American Gigolo, review: another pointless remake, this time with added sleaze

Jon Bernthal as Julian Kaye in American Gigolo - Showtime/Warrick Page
Jon Bernthal as Julian Kaye in American Gigolo - Showtime/Warrick Page

The origin story is a key component of the Hollywood economy. If you liked this once, goes the bean-counting rationale, you’ll like it twice. So here’s one we made earlier, again. It must explain why the world has been saddled with another look at American Gigolo (Paramount+).

To recap, if you weren’t there in 1980, the movie was from the exciting pen of Paul Schrader, who had previously scripted Taxi Driver. He directed his own story of a male prostitute who finds himself fitted up for murder until his lover, the only woman he doesn’t want paying to have sex with, sacrifices her marriage to provide him with an alibi. The role of Julian Kay introduced the snake hips, bruised cheekbones and pebble-dark pupils of Richard Gere to a grateful, goggle-eyed public.

The producer was Jerry Bruckheimer, who has also just brought back Top Gun. More than 40 years on (though Bruckheimer first announced the project back in 2014), he has exhumed American Gigolo as a 10-part TV drama and you do have to wonder: erm, why?

It’s clear why we were vouchsafed another look at Vito Corleone or Batman or Darth Vader, to name but three icons of popular culture who have been given the origin-story treatment. But a semi-remembered sex worker from 42 years back somehow doesn’t feel like a worthy candidate for cryogenic defrosting.

Schrader, beyond a credit for creating the characters (actually just two of them), is on furlough for this one. The writing and directing is now taken on by David Hollander, who at a guess is no relation of Tom. He has inserted cellphones to bring it up to the present day but otherwise kept faith with a naff softcore aesthetic which is still very much essence of 1980: the pool, the flesh, the sleaze, the steam, the wheels, the pop.

Ah yes, the music. American Gigolo spawned Blondie’s propulsive hit Call Me, which returns as a reassuring kitemark of quality in the opening credits. Deborah Harry now croons over a montage of Julian (now played by Jon Bernthal) consorting with various catalogue models who look as if they probably don’t need to pay for such privileges. In the twisted fever dreams of your male TV exec, this is what female empowerment must look like. Way to go, girls!

In this reimagined version, Julian discovers he was framed for murder after 15 years in the clink. The minute he’s out he makes contact with figures from his past, including his old flame Michelle Stratton (played by Lauren Hutton in the original, now incarnated by Gretchen Mol). He’s soon caught up not only in his own cold case but a new murder involving someone who, by the look of the boy who’s playing him, may well be his own son.
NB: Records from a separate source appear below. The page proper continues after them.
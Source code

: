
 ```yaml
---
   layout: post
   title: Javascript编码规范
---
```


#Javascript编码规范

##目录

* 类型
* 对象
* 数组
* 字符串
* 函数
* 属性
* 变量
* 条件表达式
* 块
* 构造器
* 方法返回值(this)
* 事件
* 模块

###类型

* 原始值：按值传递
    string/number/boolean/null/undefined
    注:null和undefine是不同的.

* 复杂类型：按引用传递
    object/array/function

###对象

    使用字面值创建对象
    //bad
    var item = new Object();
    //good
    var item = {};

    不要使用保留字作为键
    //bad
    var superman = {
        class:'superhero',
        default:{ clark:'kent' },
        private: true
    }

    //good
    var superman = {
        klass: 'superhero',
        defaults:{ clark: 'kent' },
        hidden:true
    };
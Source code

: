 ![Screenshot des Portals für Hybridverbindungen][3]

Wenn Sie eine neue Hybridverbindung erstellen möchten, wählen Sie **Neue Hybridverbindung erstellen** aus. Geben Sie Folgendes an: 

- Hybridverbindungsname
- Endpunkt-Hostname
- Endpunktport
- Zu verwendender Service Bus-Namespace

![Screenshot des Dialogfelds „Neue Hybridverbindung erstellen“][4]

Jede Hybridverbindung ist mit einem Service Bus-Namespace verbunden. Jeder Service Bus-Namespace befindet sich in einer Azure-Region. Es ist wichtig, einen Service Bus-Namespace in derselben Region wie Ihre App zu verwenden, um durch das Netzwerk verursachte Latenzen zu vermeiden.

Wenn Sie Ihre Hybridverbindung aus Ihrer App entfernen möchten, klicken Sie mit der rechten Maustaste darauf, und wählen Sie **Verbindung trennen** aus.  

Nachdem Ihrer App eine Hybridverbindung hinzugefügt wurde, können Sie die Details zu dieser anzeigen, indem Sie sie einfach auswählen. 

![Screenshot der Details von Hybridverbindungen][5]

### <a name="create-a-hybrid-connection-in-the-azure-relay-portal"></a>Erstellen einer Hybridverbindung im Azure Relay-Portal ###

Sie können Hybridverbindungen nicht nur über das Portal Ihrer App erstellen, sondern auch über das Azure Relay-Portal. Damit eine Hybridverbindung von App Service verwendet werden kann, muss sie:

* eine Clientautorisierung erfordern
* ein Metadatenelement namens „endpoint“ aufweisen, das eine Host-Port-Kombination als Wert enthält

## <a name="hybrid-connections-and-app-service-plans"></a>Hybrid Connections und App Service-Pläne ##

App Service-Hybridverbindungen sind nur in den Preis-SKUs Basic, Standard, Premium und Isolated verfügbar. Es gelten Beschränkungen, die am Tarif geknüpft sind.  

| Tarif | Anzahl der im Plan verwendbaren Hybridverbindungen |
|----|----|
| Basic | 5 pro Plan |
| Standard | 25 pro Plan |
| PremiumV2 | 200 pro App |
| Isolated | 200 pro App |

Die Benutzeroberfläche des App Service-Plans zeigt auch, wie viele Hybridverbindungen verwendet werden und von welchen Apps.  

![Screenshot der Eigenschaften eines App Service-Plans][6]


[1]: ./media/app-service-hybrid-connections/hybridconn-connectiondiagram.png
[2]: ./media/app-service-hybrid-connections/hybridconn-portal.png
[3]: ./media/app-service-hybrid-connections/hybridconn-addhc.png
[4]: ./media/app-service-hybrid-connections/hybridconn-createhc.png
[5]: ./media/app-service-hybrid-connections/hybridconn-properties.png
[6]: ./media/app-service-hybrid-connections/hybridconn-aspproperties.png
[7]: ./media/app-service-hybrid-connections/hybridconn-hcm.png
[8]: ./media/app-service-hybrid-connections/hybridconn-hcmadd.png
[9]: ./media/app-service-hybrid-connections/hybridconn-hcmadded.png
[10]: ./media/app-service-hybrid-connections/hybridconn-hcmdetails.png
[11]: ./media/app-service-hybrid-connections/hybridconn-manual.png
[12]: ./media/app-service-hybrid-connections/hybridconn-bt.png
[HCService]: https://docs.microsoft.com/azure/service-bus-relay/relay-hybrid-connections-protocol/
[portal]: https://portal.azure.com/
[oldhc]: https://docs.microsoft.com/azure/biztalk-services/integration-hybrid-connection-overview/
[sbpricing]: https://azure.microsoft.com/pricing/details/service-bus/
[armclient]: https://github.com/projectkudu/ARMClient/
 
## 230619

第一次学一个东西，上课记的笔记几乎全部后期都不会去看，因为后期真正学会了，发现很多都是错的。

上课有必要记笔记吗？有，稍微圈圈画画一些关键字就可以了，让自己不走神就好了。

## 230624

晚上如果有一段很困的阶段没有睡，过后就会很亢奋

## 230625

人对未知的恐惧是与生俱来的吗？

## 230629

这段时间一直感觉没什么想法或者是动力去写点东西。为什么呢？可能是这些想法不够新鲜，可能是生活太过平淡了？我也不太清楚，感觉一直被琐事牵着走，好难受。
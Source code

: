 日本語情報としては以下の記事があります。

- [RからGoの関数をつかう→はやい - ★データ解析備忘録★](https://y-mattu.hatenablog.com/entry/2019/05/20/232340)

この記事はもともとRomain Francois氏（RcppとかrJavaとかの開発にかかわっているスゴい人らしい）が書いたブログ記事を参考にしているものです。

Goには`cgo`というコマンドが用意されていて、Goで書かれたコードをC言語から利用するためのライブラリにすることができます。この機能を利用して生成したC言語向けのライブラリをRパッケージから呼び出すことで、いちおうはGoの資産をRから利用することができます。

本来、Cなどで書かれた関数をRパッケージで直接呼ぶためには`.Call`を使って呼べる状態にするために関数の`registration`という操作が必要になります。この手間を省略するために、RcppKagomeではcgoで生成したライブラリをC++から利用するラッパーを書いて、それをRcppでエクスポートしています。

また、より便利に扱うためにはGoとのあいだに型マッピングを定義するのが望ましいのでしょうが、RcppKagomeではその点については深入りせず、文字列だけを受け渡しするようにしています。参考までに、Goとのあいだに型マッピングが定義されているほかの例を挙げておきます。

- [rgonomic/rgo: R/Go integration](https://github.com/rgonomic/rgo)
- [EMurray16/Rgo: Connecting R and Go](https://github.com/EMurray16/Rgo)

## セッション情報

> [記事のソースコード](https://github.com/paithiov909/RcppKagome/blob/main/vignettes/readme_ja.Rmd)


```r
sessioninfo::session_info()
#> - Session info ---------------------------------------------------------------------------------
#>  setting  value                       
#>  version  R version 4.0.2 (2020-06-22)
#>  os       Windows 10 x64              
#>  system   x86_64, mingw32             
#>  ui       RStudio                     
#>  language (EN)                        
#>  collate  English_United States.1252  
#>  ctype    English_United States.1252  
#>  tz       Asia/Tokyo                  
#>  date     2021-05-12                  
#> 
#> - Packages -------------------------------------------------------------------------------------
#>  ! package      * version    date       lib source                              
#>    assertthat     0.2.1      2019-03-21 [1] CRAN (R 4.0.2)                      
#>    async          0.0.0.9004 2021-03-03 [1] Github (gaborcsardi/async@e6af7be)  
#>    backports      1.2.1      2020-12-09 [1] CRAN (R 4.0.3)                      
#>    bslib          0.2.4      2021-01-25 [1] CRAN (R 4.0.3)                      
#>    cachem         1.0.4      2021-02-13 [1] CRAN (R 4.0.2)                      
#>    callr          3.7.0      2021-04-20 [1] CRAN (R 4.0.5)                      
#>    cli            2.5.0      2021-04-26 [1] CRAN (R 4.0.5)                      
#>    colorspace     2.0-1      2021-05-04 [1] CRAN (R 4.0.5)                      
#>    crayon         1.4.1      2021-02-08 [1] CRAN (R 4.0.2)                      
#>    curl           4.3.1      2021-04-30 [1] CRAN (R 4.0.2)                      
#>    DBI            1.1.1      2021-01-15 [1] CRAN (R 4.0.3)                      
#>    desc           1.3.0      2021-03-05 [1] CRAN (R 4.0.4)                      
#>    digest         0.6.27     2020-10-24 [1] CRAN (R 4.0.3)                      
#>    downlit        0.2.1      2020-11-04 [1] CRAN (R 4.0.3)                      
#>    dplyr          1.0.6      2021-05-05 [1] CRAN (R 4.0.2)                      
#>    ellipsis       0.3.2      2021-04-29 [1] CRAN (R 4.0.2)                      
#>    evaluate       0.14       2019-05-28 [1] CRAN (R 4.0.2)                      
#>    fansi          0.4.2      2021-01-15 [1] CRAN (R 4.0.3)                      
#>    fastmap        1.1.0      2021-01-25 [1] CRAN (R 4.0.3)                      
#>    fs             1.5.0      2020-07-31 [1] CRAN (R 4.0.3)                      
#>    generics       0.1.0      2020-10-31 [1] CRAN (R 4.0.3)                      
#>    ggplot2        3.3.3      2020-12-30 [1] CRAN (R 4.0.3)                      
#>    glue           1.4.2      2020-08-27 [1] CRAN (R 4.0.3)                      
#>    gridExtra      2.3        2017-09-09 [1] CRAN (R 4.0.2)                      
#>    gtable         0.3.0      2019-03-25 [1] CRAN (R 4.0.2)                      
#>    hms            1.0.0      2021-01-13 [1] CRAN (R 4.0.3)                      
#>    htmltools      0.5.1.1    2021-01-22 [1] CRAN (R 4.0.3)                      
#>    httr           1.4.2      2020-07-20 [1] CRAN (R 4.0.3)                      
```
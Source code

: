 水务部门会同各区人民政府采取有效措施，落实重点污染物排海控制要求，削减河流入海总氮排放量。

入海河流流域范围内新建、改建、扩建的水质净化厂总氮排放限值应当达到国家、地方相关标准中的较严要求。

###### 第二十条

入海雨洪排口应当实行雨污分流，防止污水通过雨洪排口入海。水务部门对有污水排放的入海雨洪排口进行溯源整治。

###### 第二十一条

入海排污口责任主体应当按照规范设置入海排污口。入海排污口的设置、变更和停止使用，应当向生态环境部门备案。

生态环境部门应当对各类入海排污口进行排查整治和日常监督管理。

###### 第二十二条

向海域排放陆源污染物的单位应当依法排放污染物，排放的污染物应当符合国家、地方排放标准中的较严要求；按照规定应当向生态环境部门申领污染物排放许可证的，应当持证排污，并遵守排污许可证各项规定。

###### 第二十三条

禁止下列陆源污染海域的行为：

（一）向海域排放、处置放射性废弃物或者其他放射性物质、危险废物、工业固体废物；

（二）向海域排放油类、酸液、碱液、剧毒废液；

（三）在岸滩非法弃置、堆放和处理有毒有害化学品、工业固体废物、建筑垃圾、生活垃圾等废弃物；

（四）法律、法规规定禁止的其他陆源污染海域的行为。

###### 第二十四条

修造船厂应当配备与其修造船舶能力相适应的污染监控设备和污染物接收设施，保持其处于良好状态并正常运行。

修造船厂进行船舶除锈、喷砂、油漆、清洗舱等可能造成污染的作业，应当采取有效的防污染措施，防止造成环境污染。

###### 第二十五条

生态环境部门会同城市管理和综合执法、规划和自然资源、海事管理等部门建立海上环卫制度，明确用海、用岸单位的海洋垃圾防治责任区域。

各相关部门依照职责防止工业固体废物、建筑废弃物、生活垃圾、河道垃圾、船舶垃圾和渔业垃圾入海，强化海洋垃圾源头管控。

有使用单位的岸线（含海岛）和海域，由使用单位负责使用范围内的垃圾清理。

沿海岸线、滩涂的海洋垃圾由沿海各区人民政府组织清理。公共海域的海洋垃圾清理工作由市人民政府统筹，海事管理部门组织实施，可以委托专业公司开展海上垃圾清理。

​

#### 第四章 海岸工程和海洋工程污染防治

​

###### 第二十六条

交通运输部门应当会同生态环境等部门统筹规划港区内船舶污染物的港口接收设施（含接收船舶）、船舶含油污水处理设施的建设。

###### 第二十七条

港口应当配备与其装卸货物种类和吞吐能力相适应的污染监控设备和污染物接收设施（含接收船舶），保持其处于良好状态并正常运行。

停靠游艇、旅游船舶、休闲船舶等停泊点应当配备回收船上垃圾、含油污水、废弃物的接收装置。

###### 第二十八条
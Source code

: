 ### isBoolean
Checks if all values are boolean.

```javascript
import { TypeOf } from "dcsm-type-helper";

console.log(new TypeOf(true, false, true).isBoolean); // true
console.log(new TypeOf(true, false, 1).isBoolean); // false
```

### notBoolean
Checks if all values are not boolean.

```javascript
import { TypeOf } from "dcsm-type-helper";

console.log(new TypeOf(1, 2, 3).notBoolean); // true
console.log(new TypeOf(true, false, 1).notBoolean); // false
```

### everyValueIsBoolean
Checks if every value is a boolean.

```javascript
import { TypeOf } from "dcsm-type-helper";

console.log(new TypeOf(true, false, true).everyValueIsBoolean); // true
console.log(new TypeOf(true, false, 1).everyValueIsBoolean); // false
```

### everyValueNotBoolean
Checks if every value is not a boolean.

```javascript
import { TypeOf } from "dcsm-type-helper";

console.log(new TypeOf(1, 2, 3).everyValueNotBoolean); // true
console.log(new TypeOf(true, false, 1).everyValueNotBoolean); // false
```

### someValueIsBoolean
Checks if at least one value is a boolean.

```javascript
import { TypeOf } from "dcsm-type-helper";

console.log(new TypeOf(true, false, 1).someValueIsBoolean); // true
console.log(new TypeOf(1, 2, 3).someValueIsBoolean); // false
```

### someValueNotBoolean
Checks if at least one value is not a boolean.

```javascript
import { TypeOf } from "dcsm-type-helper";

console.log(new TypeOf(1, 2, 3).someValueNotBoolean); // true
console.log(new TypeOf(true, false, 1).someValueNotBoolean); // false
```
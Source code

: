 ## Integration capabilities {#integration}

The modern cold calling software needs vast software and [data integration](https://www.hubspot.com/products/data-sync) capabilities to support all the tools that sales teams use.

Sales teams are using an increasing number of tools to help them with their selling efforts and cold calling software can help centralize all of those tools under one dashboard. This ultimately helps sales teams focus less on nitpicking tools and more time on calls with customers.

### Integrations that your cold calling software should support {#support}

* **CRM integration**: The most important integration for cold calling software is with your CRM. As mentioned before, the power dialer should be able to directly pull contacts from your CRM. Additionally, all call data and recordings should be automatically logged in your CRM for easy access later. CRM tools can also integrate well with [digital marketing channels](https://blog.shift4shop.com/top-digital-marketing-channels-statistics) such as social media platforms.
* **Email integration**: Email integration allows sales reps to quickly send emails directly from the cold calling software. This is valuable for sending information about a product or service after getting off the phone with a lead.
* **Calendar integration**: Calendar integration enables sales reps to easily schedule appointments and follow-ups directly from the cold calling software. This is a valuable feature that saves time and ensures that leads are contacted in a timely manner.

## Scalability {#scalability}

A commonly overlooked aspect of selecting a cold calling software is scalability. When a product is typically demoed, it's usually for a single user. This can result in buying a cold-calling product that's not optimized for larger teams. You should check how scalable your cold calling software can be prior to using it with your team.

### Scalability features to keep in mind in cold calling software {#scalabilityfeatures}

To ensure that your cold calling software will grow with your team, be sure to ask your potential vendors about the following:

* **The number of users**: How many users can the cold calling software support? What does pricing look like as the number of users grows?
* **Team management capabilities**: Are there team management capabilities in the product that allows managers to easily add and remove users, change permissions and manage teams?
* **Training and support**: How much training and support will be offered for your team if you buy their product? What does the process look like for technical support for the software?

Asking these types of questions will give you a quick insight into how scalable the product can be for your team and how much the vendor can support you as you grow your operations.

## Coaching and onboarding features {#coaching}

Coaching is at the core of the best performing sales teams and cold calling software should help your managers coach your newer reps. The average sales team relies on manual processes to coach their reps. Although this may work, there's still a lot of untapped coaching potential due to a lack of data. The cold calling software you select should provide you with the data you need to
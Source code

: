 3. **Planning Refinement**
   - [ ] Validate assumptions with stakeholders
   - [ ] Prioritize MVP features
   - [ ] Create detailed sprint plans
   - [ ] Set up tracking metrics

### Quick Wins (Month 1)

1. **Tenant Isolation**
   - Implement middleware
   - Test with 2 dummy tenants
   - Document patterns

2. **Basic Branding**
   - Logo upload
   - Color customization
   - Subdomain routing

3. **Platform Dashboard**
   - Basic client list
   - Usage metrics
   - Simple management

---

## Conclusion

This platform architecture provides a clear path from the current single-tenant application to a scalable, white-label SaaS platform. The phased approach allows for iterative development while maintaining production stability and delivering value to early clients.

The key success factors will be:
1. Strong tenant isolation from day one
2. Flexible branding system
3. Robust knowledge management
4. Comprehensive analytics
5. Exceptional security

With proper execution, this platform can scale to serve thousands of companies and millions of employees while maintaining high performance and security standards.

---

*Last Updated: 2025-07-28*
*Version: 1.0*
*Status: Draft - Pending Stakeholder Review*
Meanwhile – and this is the origin story bit – flashbacks reveal that Julian fetched up in the sex-work sector when his mother, having pimped him out as a boy to a neighbour to pay the rent, eventually sold him to a French madame. We see her training him up in the erotic arts as if making him practise his scales.

It’s as subtle as a brick wrapped in cement dunked in concrete. Also it’s horribly slow, even the sections that don’t unfold in actual slow motion. Bernthal, best known for The Walking Dead, is a dead ringer for Gere: he’s got the whisper and the strut, the mahogany buns and abs of teak. But all the best bits involve Rosie O’Donnell as a wisecracking detective called Sunday. She has seemingly barged in from another show altogether which, unlike this, might be great fun.